Task goal:
Find how many lines of the following entries contain "science". Reply with the number alone.

Dataset:
◆ ◆ ◆ ◆ ◆

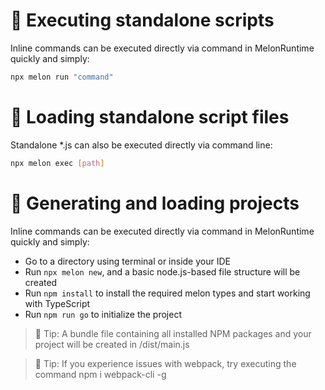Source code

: # 🧵 Executing standalone scripts

Inline commands can be executed directly via command in MelonRuntime quickly and simply:

```bash
npx melon run "command"
```

# 📜 Loading standalone script files

Standalone *.js can also be executed directly via command line:

```bash
npx melon exec [path]
```

# 🔗 Generating and loading projects

Inline commands can be executed directly via command in MelonRuntime quickly and simply:

- Go to a directory using terminal or inside your IDE
- Run `npx melon new`, and a basic node.js-based file structure will be created
- Run `npm install` to install the required melon types and start working with TypeScript
- Run `npm run go` to initialize the project

> 🎯 Tip: A bundle file containing all installed NPM packages and your project will be created in /dist/main.js

> 🎯 Tip: If you experience issues with webpack, try executing the command npm i webpack-cli -g
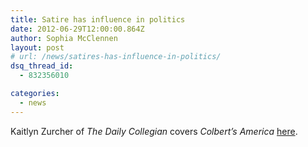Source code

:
 ```yaml
---
title: Satire has influence in politics
date: 2012-06-29T12:00:00.864Z
author: Sophia McClennen
layout: post
# url: /news/satires-has-influence-in-politics/
dsq_thread_id:
  - 832356010

categories: 
  - news
---
```

Kaitlyn Zurcher of *The Daily Collegian* covers *Colbert’s America* [here][1].

 [1]: https://www.collegian.psu.edu/archive/2012/09/05/Satire_in_Politics.aspx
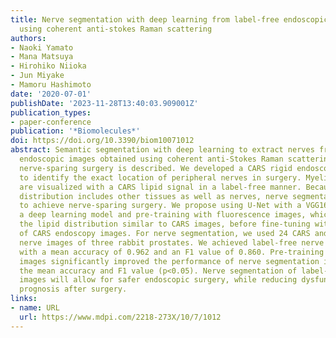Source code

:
```yaml
---
title: Nerve segmentation with deep learning from label-free endoscopic images obtained
  using coherent anti-stokes Raman scattering
authors:
- Naoki Yamato
- Mana Matsuya
- Hirohiko Niioka
- Jun Miyake
- Mamoru Hashimoto
date: '2020-07-01'
publishDate: '2023-11-28T13:40:03.909001Z'
publication_types:
- paper-conference
publication: '*Biomolecules*'
doi: https://doi.org/10.3390/biom10071012
abstract: Semantic segmentation with deep learning to extract nerves from label-free
  endoscopic images obtained using coherent anti-Stokes Raman scattering (CARS) for
  nerve-sparing surgery is described. We developed a CARS rigid endoscope in order
  to identify the exact location of peripheral nerves in surgery. Myelinated nerves
  are visualized with a CARS lipid signal in a label-free manner. Because the lipid
  distribution includes other tissues as well as nerves, nerve segmentation is required
  to achieve nerve-sparing surgery. We propose using U-Net with a VGG16 encoder as
  a deep learning model and pre-training with fluorescence images, which visualize
  the lipid distribution similar to CARS images, before fine-tuning with a small dataset
  of CARS endoscopy images. For nerve segmentation, we used 24 CARS and 1,818 fluorescence
  nerve images of three rabbit prostates. We achieved label-free nerve segmentation
  with a mean accuracy of 0.962 and an F1 value of 0.860. Pre-training on fluorescence
  images significantly improved the performance of nerve segmentation in terms of
  the mean accuracy and F1 value (p<0.05). Nerve segmentation of label-free endoscopic
  images will allow for safer endoscopic surgery, while reducing dysfunction and improving
  prognosis after surgery.
links:
- name: URL
  url: https://www.mdpi.com/2218-273X/10/7/1012
---
```

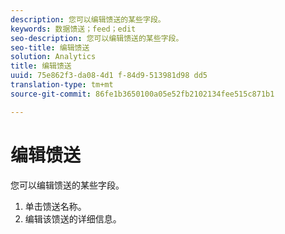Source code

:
 ```yaml
---
description: 您可以编辑馈送的某些字段。
keywords: 数据馈送；feed；edit
seo-description: 您可以编辑馈送的某些字段。
seo-title: 编辑馈送
solution: Analytics
title: 编辑馈送
uuid: 75e862f3-da08-4d1 f-84d9-513981d98 dd5
translation-type: tm+mt
source-git-commit: 86fe1b3650100a05e52fb2102134fee515c871b1

---
```



# 编辑馈送

您可以编辑馈送的某些字段。

<!-- 

<p>What can be edited? </p>

 -->

1. 单击馈送名称。
1. 编辑该馈送的详细信息。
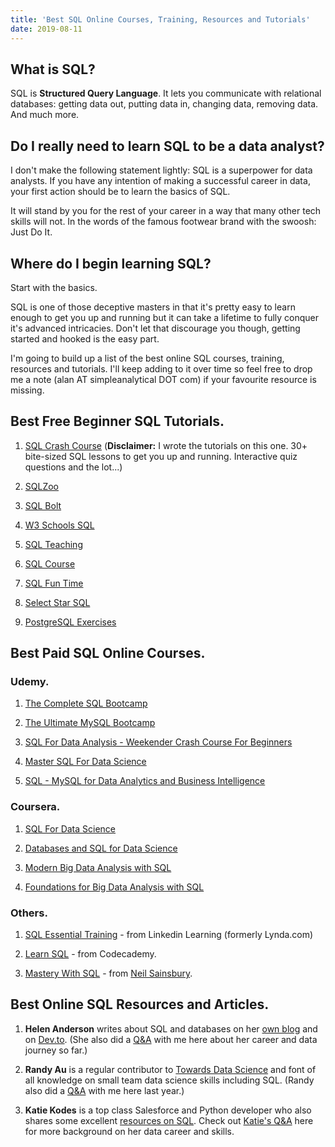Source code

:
 ```yaml
---
title: 'Best SQL Online Courses, Training, Resources and Tutorials'
date: 2019-08-11
---
```

## What is SQL?

SQL is **Structured Query Language**. It lets you communicate with relational databases: getting data out, putting data in, changing data, removing data. And much more.

## Do I really need to learn SQL to be a data analyst?

I don't make the following statement lightly: SQL is a superpower for data analysts. If you have any intention of making a successful career in data, your first action should be to learn the basics of SQL.

It will stand by you for the rest of your career in a way that many other tech skills will not. In the words of the famous footwear brand with the swoosh: Just Do It.

## Where do I begin learning SQL?

Start with the basics.

SQL is one of those deceptive masters in that it's pretty easy to learn enough to get you up and running but it can take a lifetime to fully conquer it's advanced intricacies. Don't let that discourage you though, getting started and hooked is the easy part.

I'm going to build up a list of the best online SQL courses, training, resources and tutorials. I'll keep adding to it over time so feel free to drop me a note (alan AT simpleanalytical DOT com) if your favourite resource is missing.

## Best Free Beginner SQL Tutorials.

1. [SQL Crash Course](https://sqlcrashcourse.com)
(**Disclaimer:** I wrote the tutorials on this one. 30+ bite-sized SQL lessons to get you up and running. Interactive quiz questions and the lot...)

2. [SQLZoo](https://sqlzoo.net/)

3. [SQL Bolt](https://sqlbolt.com)

4. [W3 Schools SQL](https://w3schools.com/sql/)

5. [SQL Teaching](http://sqlteaching.com)

6. [SQL Course](http://www.sqlcourse.com)

7. [SQL Fun Time](https://www.sqlfuntime.com/)

8. [Select Star SQL](https://selectstarsql.com/)

9. [PostgreSQL Exercises](https://pgexercises.com/)

## Best Paid SQL Online Courses.

### Udemy.

1. [The Complete SQL Bootcamp](https://www.udemy.com/the-complete-sql-bootcamp/)

2. [The Ultimate MySQL Bootcamp](https://www.udemy.com/the-ultimate-mysql-bootcamp-go-from-sql-beginner-to-expert/)

3. [SQL For Data Analysis - Weekender Crash Course For Beginners](https://www.udemy.com/sql-for-newbs/) 

4. [Master SQL For Data Science](https://www.udemy.com/master-sql-for-data-science/)

5. [SQL - MySQL for Data Analytics and Business Intelligence](https://www.udemy.com/sql-mysql-for-data-analytics-and-business-intelligence/)

### Coursera.

1. [SQL For Data Science](https://www.coursera.org/learn/sql-for-data-science)

2. [Databases and SQL for Data Science](https://www.coursera.org/learn/sql-data-science)

3. [Modern Big Data Analysis with SQL](https://www.coursera.org/specializations/cloudera-big-data-analysis-sql)

4. [Foundations for Big Data Analysis with SQL](https://www.coursera.org/learn/foundations-big-data-analysis-sql)

### Others.

1. [SQL Essential Training](https://www.linkedin.com/learning/sql-essential-training-2) - from Linkedin Learning (formerly Lynda.com)

2. [Learn SQL](https://www.codecademy.com/learn/learn-sql) - from Codecademy.

3. [Mastery With SQL](https://www.masterywithsql.com/) - from [Neil Sainsbury](https://www.masterywithdata.com/).


## Best Online SQL Resources and Articles.

1. **Helen Anderson** writes about SQL and databases on her [own blog](http://www.helenanderson.co.nz/) and on [Dev.to](https://dev.to/helenanders26). (She also did a [Q&A](https://alanhylands.com/analysts-assemble-qa-helen-anderson) with me here about her career and data journey so far.)

2. **Randy Au** is a regular contributor to [Towards Data Science](https://towardsdatascience.com/@Randy_Au) and font of all knowledge on small team data science skills including SQL. (Randy also did a [Q&A](https://alanhylands.com/analysts-assemble-qa-randy-au) with me here last year.)

3. **Katie Kodes** is a top class Salesforce and Python developer who also shares some excellent [resources on SQL](https://katiekodes.com/sql-every-join/). Check out [Katie's Q&A](https://alanhylands.com/analysts-assemble-qa-with-katie-kodes) here for more background on her data career and skills.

◆ ◆ ◆ ◆ ◆

Task result:
4